YOUR OBJECTIVE —
In the entries that follow, find every line containing "Conference" and copy it.

Source records
_ _ _ _

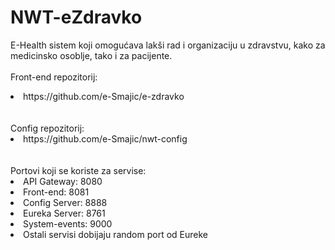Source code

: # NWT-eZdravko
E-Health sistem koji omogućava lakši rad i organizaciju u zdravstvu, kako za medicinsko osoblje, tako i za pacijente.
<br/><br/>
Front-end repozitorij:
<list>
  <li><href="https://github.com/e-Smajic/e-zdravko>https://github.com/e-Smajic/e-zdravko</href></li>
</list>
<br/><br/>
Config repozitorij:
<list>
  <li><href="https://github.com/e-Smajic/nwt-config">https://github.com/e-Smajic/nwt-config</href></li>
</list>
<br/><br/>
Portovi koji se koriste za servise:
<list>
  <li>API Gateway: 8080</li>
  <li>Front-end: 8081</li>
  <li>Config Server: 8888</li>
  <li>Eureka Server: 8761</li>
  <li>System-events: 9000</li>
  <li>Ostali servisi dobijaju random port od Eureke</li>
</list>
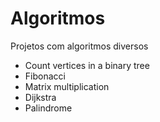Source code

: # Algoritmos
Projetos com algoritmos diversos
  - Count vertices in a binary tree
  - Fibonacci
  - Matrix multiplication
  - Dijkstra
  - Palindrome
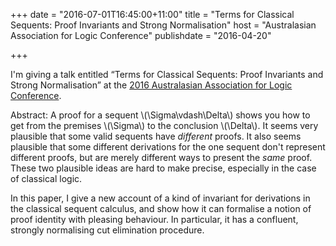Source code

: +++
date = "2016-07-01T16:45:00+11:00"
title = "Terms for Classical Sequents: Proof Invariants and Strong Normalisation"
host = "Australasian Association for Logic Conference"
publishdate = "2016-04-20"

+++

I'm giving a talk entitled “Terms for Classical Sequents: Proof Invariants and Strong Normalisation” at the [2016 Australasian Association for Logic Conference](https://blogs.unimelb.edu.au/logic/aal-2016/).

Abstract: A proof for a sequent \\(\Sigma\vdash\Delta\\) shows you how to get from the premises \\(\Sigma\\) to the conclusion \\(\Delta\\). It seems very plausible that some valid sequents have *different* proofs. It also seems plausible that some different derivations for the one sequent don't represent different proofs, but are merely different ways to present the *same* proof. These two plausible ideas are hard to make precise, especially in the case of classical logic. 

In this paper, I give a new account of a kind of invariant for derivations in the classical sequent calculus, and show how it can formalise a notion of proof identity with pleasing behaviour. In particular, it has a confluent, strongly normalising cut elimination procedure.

_ _ _ _

OUTPUT —
host = "Australasian Association for Logic Conference"
I'm giving a talk entitled “Terms for Classical Sequents: Proof Invariants and Strong Normalisation” at the [2016 Australasian Association for Logic Conference](https://blogs.unimelb.edu.au/logic/aal-2016/).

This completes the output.